◆ **TASK OBJECTIVE**: Return every line from the listing where the word "position" occurs.

◆ **DATA FOR ANALYSIS**:
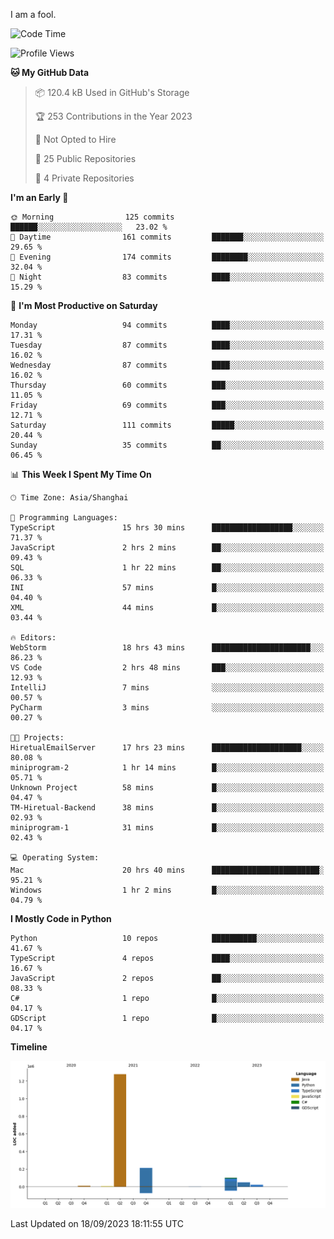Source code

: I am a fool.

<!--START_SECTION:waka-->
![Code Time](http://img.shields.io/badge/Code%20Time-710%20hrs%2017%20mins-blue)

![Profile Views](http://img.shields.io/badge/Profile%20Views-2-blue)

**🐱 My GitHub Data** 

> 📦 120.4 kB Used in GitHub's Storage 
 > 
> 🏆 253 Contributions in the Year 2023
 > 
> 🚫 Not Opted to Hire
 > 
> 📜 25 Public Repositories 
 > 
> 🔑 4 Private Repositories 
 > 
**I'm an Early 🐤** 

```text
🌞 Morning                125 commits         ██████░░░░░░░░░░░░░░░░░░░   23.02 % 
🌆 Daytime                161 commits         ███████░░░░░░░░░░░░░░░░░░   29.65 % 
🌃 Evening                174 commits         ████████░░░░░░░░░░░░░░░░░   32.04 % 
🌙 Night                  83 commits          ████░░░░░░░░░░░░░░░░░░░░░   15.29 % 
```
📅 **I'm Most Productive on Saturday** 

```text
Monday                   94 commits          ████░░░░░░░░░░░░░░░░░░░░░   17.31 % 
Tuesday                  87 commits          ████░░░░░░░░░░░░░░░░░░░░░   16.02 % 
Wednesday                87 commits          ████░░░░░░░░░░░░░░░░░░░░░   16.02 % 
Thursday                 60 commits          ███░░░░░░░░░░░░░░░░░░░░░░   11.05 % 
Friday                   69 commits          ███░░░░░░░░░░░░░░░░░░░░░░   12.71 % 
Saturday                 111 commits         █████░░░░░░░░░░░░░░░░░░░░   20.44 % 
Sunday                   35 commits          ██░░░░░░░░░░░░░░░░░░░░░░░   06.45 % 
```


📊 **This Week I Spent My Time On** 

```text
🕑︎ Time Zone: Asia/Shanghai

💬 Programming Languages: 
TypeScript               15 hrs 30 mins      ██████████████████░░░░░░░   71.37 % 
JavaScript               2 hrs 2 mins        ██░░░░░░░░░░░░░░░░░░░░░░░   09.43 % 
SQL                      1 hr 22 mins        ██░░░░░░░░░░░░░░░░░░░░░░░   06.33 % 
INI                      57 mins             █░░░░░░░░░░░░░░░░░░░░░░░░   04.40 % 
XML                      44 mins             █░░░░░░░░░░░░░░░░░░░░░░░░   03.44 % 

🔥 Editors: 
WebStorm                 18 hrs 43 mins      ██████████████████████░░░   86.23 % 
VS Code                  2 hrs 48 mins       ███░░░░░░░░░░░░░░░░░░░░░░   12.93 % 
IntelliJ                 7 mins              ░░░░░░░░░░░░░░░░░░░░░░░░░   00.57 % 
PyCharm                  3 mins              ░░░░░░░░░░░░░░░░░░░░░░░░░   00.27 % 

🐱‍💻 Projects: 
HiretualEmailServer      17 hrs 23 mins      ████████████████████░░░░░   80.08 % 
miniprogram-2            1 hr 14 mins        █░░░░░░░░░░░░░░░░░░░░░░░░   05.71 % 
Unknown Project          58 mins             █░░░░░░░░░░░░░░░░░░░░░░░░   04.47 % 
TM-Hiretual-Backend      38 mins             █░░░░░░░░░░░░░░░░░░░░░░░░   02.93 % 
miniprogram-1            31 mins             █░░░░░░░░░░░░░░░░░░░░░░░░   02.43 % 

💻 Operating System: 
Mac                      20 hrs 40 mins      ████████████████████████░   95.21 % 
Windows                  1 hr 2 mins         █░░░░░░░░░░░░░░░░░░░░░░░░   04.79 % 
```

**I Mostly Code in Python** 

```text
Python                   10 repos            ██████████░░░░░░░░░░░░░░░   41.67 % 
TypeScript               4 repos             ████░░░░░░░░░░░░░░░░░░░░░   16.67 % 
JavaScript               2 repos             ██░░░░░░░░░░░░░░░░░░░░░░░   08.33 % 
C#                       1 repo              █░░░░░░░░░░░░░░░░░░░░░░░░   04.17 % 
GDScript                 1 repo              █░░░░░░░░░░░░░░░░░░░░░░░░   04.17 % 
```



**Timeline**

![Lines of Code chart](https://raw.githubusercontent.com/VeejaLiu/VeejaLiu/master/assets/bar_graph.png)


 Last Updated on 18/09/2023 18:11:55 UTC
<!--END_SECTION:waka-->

==

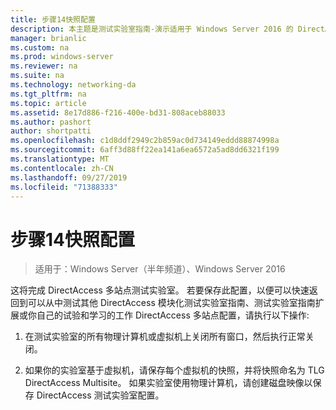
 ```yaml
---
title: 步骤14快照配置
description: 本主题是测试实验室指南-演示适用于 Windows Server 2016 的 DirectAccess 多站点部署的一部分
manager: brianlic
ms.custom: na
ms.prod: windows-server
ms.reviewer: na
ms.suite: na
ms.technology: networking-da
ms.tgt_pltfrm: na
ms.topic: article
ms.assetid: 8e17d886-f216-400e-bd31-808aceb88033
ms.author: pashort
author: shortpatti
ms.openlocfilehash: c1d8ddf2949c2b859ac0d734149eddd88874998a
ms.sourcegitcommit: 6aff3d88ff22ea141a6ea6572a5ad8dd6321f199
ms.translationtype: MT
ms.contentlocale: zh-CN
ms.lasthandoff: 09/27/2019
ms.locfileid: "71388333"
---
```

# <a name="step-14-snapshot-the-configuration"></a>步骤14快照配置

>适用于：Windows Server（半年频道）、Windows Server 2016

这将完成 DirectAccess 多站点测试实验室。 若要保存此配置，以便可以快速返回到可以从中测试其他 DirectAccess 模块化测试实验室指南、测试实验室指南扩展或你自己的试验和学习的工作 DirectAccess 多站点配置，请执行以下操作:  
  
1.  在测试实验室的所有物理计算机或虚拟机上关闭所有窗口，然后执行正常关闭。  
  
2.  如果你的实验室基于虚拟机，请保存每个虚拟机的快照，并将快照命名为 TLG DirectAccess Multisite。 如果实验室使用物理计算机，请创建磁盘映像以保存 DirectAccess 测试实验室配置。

--

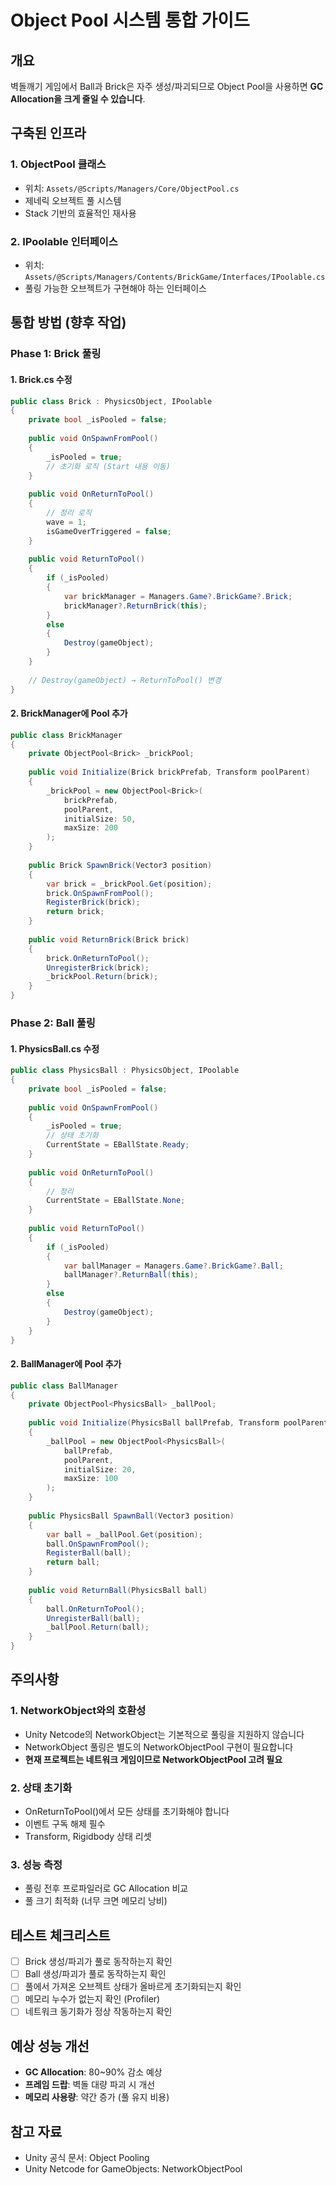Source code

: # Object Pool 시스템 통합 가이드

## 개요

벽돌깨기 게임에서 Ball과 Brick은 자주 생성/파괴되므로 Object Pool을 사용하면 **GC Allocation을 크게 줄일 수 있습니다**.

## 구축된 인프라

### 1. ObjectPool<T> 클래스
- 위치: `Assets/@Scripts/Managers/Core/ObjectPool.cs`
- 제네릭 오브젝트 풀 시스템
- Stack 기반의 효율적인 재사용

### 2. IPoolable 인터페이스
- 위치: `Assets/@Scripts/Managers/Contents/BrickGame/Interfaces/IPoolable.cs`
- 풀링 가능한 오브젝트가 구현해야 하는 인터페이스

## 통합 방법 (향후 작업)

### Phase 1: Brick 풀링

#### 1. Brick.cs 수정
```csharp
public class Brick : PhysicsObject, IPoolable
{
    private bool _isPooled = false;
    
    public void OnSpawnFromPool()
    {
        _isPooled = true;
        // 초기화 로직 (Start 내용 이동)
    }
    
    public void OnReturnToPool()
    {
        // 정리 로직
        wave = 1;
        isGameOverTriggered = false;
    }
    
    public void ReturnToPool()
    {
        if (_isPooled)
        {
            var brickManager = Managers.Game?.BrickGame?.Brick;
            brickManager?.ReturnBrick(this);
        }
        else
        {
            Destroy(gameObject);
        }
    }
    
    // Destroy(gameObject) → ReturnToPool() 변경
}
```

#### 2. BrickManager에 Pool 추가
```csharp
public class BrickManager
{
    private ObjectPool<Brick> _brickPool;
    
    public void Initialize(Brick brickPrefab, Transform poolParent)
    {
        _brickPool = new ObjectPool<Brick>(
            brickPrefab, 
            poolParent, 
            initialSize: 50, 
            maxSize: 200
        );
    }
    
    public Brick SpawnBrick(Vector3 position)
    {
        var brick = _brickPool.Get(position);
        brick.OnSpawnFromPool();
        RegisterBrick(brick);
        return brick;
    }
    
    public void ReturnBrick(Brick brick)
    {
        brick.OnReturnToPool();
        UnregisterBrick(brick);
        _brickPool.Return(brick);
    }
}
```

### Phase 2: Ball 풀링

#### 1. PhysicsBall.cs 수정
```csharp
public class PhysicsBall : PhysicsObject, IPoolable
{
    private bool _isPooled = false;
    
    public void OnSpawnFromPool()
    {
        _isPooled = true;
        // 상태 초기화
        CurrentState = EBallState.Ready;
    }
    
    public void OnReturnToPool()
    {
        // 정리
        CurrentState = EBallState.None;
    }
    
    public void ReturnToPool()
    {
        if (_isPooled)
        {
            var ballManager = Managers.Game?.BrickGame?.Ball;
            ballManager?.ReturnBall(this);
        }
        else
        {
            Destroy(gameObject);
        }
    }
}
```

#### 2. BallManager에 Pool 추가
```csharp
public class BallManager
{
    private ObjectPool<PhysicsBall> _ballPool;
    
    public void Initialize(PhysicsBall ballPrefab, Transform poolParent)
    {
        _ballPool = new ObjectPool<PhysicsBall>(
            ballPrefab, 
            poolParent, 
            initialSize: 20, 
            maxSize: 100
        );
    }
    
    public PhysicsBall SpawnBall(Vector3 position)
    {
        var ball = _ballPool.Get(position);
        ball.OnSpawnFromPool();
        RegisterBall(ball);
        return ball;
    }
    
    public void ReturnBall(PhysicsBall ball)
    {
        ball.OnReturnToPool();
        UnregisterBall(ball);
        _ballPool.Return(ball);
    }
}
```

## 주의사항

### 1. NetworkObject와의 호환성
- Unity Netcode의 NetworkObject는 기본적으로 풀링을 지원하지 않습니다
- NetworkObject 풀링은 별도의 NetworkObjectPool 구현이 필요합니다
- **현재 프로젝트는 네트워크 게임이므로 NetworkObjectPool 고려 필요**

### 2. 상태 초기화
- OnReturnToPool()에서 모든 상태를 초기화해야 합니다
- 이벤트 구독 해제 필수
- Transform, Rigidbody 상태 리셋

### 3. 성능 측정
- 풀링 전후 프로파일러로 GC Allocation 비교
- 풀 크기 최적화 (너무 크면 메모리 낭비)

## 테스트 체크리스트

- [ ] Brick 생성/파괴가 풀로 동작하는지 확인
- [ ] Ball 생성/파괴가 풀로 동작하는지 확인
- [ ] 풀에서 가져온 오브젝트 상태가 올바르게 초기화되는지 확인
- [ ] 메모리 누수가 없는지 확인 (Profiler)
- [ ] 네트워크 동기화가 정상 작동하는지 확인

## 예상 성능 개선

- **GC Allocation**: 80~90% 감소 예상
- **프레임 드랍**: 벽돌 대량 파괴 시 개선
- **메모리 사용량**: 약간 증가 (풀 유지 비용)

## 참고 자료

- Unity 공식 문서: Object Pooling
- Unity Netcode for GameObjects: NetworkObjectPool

◆ **TASK SOLUTION**:
    public Brick SpawnBrick(Vector3 position)
        var brick = _brickPool.Get(position);
    public PhysicsBall SpawnBall(Vector3 position)
        var ball = _ballPool.Get(position);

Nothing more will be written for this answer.